Torture was never the issue in question! The US official policy is that we NEVER engage in torture. We don't hang people by their toes, scrape their fingernails off, electrocute their genitals, or anything of the sort.
Further, we do not use any rough tactics on normal prisoners, just for the heck of it. In fact, we give prisoners at Guantanamo Bay a Muslim diet, calls to prayer, and copies of the Koran (why we're not putting them all through an extensive program designed to calm down their extreme fundamentalism, instead of fueling it, is beyond me).
The issue in question is how far to go in interrogating high value terrorist detainees. For example, we captured Al-Qaeda's number 3 man and principal architect of the 9/11 attacks, Khalid Shaikh Mohammed, in 2003. We knew that he had knowledge of future planned attacks, so we interrogated him. Rumor is that he wouldn't talk for a while, but when we used waterboarding (a technique where the interrogatee is plunged under water and given the feeling of drowning), he started talking pretty quick, and we received valuable intelligence about, and were able to disrupt, several planned attacks.
So, again, you have to scratch your head when John McCain and a majority of Senators want to ban all "cruel, inhuman, or degrading" techniques. They say they want to "clarify" our policy so both our interrogators have a clear definition of what they are allowed to do, and so that our "image" in the World might be repaired after the Abu Ghraib scandal (even though the world, especially the Muslim world, will continue to think what it wants since it is already so far detached from reality -- e.g., Holocaust didn't happen, the U.S. staged 9/11 so it would have justification to come take Arab oil).
I say anything that makes it harder for our intelligence service to obtain valuable information that saves American lives is foolish, and the President ought to veto it.
Further, "cruel" and "degrading" could be defined to mean about anything.
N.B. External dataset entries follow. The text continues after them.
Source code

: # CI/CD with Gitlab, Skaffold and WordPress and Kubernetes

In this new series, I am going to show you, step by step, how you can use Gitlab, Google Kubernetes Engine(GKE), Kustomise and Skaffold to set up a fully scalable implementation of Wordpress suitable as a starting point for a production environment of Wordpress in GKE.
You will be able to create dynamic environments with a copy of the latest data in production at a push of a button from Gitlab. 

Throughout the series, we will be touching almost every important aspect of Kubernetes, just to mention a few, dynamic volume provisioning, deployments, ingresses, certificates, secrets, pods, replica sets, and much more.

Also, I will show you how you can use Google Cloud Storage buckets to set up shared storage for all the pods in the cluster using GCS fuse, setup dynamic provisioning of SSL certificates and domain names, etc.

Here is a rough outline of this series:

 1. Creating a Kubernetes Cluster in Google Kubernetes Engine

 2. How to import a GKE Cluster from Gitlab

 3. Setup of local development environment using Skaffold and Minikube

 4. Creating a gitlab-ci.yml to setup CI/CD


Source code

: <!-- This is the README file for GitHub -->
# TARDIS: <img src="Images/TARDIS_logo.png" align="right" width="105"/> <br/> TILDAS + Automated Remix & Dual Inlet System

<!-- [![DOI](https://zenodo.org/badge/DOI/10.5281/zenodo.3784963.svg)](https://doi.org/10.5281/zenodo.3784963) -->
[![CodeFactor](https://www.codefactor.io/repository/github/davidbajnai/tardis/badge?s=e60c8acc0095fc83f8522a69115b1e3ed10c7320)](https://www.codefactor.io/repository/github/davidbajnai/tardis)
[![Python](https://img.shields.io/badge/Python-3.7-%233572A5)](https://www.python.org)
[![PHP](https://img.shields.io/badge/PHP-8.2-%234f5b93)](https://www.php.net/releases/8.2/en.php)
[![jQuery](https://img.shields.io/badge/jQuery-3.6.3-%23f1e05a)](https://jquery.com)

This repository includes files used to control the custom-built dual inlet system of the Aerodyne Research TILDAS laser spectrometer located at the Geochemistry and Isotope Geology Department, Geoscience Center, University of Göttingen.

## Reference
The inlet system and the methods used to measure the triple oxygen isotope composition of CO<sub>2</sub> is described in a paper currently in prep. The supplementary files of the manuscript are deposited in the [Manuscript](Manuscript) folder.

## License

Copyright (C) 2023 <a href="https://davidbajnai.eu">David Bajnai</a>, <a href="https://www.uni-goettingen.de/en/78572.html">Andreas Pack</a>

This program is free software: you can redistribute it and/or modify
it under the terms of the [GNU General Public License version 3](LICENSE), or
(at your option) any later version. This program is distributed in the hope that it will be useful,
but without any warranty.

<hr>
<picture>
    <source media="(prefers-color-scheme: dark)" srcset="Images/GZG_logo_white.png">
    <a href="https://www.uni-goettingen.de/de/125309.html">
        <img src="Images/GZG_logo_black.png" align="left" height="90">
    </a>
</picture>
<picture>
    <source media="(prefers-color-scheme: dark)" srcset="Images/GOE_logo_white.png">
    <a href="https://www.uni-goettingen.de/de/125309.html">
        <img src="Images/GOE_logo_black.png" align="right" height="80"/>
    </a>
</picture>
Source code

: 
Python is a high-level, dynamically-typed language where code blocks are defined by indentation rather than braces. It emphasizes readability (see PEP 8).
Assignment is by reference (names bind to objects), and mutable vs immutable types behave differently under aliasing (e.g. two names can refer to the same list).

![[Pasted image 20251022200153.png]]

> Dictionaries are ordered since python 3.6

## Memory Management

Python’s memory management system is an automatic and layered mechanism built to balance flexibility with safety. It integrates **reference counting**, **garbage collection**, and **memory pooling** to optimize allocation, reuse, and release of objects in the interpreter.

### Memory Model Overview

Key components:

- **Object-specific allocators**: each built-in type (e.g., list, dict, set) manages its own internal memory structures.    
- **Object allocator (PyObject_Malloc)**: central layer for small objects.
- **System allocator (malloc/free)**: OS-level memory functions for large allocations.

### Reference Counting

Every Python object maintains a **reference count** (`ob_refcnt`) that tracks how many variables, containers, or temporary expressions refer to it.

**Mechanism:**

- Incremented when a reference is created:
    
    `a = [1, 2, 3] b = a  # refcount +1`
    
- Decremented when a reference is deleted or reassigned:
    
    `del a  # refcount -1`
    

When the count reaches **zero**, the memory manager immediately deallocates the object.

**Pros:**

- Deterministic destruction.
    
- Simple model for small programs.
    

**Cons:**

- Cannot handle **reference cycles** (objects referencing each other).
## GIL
A true clarification would be to define on a technique by technique basis what is ok for normal treatment of prisoners, what is OK for interrogating someone we think might have information, and what is OK for interrogating someone we know has valuable information. Plus, for effective interrogation, don't we want terrorists to think the worst might happen to them?
We are in the middle of a war. War is ugly. In WWII, enemy combatants without uniforms were never detained, but were shot on sight. There was a general consensus that those who fought in a war and did not follow the rules of war were not allowed the protections of the Geneva Convention. I bring this up just to highlight the differences between then and now.